Stability and conformational memory of electrosprayed and rehydrated bacteriophage MS2 virus coat proteins

Abstract

Proteins are innately dynamic, which is important for their functions, but which also poses significant challenges when studying their structures. Gas-phase techniques can utilise separation and a range of sample manipulations to transcend some of the limitations of conventional techniques for structural biology in crystalline or solution phase, and isolate different states for separate interrogation.
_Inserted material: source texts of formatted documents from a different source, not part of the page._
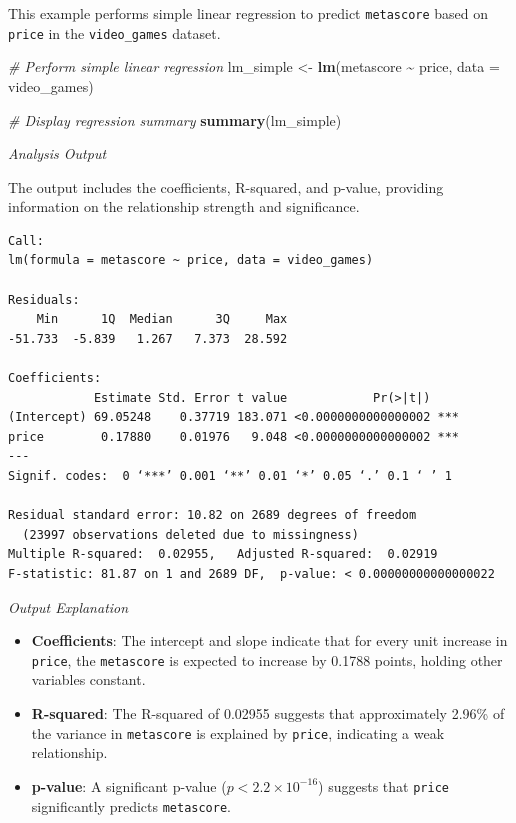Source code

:\documentclass[
]{book}
\newenvironment{Shaded}{\begin{snugshade}}{\end{snugshade}}
\newcommand{\AttributeTok}[1]{\textcolor[rgb]{0.13,0.29,0.53}{#1}}
\newcommand{\CommentTok}[1]{\textcolor[rgb]{0.56,0.35,0.01}{\textit{#1}}}
\newcommand{\FunctionTok}[1]{\textcolor[rgb]{0.13,0.29,0.53}{\textbf{#1}}}
\newcommand{\NormalTok}[1]{#1}
\newcommand{\OtherTok}[1]{\textcolor[rgb]{0.56,0.35,0.01}{#1}}
\newcommand{\SpecialCharTok}[1]{\textcolor[rgb]{0.81,0.36,0.00}{\textbf{#1}}}
\providecommand{\tightlist}{%
  \setlength{\itemsep}{0pt}\setlength{\parskip}{0pt}}
\begin{document}
This example performs simple linear regression to predict \texttt{metascore} based on \texttt{price} in the \texttt{video\_games} dataset.

\begin{Shaded}
\begin{Highlighting}[]
\CommentTok{\# Perform simple linear regression}
\NormalTok{lm\_simple }\OtherTok{\textless{}{-}} \FunctionTok{lm}\NormalTok{(metascore }\SpecialCharTok{\textasciitilde{}}\NormalTok{ price, }\AttributeTok{data =}\NormalTok{ video\_games)}

\CommentTok{\# Display regression summary}
\FunctionTok{summary}\NormalTok{(lm\_simple)}
\end{Highlighting}
\end{Shaded}

\emph{Analysis Output}

The output includes the coefficients, R-squared, and p-value, providing information on the relationship strength and significance.

\begin{verbatim}
Call:
lm(formula = metascore ~ price, data = video_games)

Residuals:
    Min      1Q  Median      3Q     Max 
-51.733  -5.839   1.267   7.373  28.592 

Coefficients:
            Estimate Std. Error t value            Pr(>|t|)    
(Intercept) 69.05248    0.37719 183.071 <0.0000000000000002 ***
price        0.17880    0.01976   9.048 <0.0000000000000002 ***
---
Signif. codes:  0 ‘***’ 0.001 ‘**’ 0.01 ‘*’ 0.05 ‘.’ 0.1 ‘ ’ 1

Residual standard error: 10.82 on 2689 degrees of freedom
  (23997 observations deleted due to missingness)
Multiple R-squared:  0.02955,   Adjusted R-squared:  0.02919 
F-statistic: 81.87 on 1 and 2689 DF,  p-value: < 0.00000000000000022
\end{verbatim}

\emph{Output Explanation}

\begin{itemize}
\tightlist
\item
  \textbf{Coefficients}: The intercept and slope indicate that for every unit increase in \texttt{price}, the \texttt{metascore} is expected to increase by 0.1788 points, holding other variables constant.
\item
  \textbf{R-squared}: The R-squared of 0.02955 suggests that approximately 2.96\% of the variance in \texttt{metascore} is explained by \texttt{price}, indicating a weak relationship.
\item
  \textbf{p-value}: A significant p-value (\(p < 2.2 \times 10^{-16}\)) suggests that \texttt{price} significantly predicts \texttt{metascore}.
\end{itemize}
\end{document}
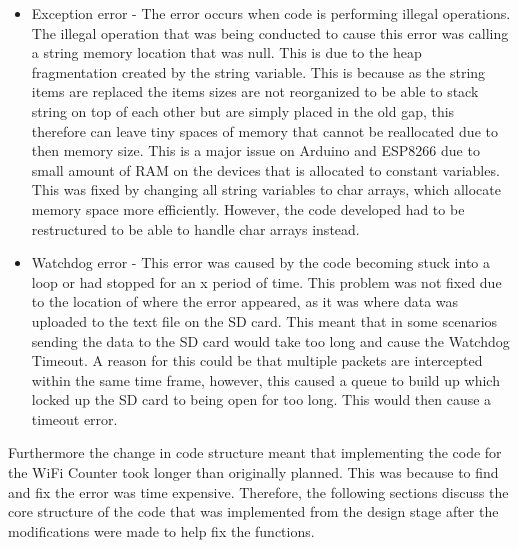 \documentclass{report}
\begin{document}
\begin{itemize}
    \item Exception error - The error occurs when code is performing illegal operations. The illegal operation that was being conducted to cause this error was calling a string memory location that was null. This is due to the heap fragmentation created by the string variable. This is because as the string items are replaced the items sizes are not reorganized to be able to stack string on top of each other but are simply placed in the old gap, this therefore can leave tiny spaces of memory that cannot be reallocated due to then memory size\cite{String}. This is a major issue on Arduino and ESP8266 due to small amount of RAM on the devices that is allocated to constant variables. This was fixed by changing all string variables to char arrays, which allocate memory space more efficiently. However, the code developed had to be restructured to be able to handle char arrays instead.
    \item Watchdog error - This error was caused by the code becoming stuck into a loop or had stopped for an x period of time. This problem was not fixed due to the location of where the error appeared, as it was where data was uploaded to the text file on the SD card. This meant that in some scenarios sending the data to the SD card would take too long and cause the Watchdog Timeout. A reason for this could be that multiple packets are intercepted within the same time frame, however, this caused a queue to build up which locked up the SD card to being open for too long. This would then cause a timeout error.   
\end{itemize}
Furthermore the change in code structure meant that implementing the code for the WiFi Counter took longer than originally planned. This was because to find and fix the error was time expensive. Therefore, the following sections discuss the core structure of the code that was implemented from the design stage after the modifications were made to help fix the functions. 
\end{document}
However, the transfer from solution to the gas phase risks affecting the structures, and it is unclear to what extent different conformations remain distinct in the gas phase, and if resolution in silico can recover the native conformations and their differences. Here, we use extensive molecular dynamics simulations to study the two distinct conformations of dimeric capsid protein of the MS2 bacteriophage. The protein undergoes notable restructuring of its peripheral parts in the gas phase, but subsequent simulation in solvent largely recovers the native structure. Our results suggest that despite some structural loss due to the experimental conditions, gas-phase structural biology techniques provide meaningful data that inform not only about the structures but also conformational dynamics of proteins.
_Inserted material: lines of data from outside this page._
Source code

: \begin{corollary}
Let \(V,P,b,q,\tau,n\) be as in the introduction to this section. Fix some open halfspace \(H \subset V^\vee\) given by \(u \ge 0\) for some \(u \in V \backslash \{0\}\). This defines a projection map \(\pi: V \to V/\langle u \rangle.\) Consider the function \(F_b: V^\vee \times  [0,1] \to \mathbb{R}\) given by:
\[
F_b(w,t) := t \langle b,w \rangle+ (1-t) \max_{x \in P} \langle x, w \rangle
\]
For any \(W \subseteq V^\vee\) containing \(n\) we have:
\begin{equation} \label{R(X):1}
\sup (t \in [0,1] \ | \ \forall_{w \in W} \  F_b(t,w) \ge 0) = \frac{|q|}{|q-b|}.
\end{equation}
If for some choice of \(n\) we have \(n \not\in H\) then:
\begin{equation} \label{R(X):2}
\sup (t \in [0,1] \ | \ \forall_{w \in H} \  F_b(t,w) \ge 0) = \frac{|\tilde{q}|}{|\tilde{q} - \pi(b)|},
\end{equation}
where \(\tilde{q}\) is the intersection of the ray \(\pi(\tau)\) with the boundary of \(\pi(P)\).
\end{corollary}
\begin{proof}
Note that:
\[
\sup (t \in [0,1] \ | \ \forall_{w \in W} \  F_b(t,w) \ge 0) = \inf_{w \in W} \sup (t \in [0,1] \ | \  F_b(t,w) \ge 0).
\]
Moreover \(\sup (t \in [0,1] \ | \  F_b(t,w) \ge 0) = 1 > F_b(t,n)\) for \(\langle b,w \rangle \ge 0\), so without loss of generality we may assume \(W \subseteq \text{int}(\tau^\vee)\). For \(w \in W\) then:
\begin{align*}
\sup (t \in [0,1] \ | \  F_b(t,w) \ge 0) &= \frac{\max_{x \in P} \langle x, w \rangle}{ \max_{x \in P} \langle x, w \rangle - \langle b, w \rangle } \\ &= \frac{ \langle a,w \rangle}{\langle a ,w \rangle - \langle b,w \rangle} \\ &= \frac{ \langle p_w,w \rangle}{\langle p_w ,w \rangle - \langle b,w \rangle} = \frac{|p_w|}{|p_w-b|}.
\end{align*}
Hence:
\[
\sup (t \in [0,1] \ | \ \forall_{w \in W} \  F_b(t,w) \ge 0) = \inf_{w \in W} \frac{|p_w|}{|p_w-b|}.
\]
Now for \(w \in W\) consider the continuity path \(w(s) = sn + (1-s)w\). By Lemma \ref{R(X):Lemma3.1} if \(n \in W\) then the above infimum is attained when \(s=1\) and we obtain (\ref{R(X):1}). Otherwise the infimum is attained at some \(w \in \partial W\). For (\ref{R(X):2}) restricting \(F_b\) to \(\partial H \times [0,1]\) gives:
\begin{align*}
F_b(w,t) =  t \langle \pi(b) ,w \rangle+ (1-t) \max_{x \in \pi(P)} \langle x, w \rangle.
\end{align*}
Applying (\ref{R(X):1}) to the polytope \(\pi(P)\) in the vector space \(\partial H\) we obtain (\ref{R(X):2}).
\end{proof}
Keywords: Bacteriophage; Electrospray ionization; Gas-phase structure; Molecular dynamics simulations; Protein structure; Solvation.

Graphical abstract

Fig. 1

The bMS2 capsid. The capsid of the bMS2 virus holds an interesting feature, as it is comprised of two sequence-identical dimers: the asymmetric A/B and symmetric C/C dimer. Predominantly similar in their structure, the main divergence is the well-defined, extended FG loop in A and C protein chains, which is disordered in B chains.

Fig. 2

Adjusting protein protonation for vacuum simulations. Focus was put on lysine (Lys), arginine (Arg), histidine (His), glutamine (Gln), aspartate (Asp) and glutamate (Glu) as potential protonation sites according to Marchese et al. (2010). At first, the solvent accessible surface area of the selected residues was calculated. Afterwards, the potential protonation sites were evaluated according to their gas-phase basicity, their surface area in solution, and their location within the protein chain, where candidates were ruled out, if a protonation wasn't possible due to Coulomb repulsion. At last, the net charge of the proteins were adjusted to reflect the vacuum charge state reported in literature, +10 e (Knapman et al., 2010).

Fig. 3

The RMSF of the individual protein chains. Comparison of the average RMSF in vacuum and during rehydration, where regions of interest within the protein chains are highlighted. RMSFs are displayed on the crystal structures as B-factor putty representation. Notably, the FG loops differ considerably between the symmetric and asymmetric bMS2 dimers, whilst other β-turns possess similar fluctuations. This can further be seen for each individual chain, where the RMSF was plotted onto the protein structures.

Fig. 4

Comparison of the average CCS data of both bMS2 dimers during the 500 ns of vacuum and rehydration simulations. The cross-section areas of the proteins were averaged and plotted as dashed baseline in order to estimate the evolution of the CCS over time. Upon vacuum exposure, the proteins compact rapidly within the first few nanoseconds, decreasing their cross-section down to 1950 ​Ų. Interestingly, during the rehydration process, the bMS2 dimers show an increase in their CCS data, yet seem to not completely recover the initial solution structures.

Fig. 5

Contact maps of the last 50 ns in vacuum and during rehydration in comparison with the initial bulk simulation data. Maps depicted in the upper row reflect the comparison of the vacuum contacts for the A/B and C/C bMS2 dimer (left to right, respectively shown in the lower triangular matrix) versus the contacts present during the initial bulk simulations (upper triangular matrix). Average normalized contacts during the rehydration simulations are illustrated in the lower row, with the data for the A/B and C/C dimers shown in the lower triangular matrix. Contacts were defined as existing, if the two evaluated residues had a distance within 3.5 ​Å of each other, and further plotted to account for the 200 simulated replicas, where a value of 0 on the scale reflects that no contact existed throughout all 200 simulations. The data suggests that upon vacuum exposure, new contacts form in both A/B and C/C dimers, as a result of a compaction of the protein structures due to the hydrophobic environment. Furthermore, during rehydration, most of the contacts seem to revert partially back, resembling those during the bulk. Nevertheless, as can be further seen from the rehydration plots, the bulk structures are not totally recovered, and few vacuum-derived contacts still remain present.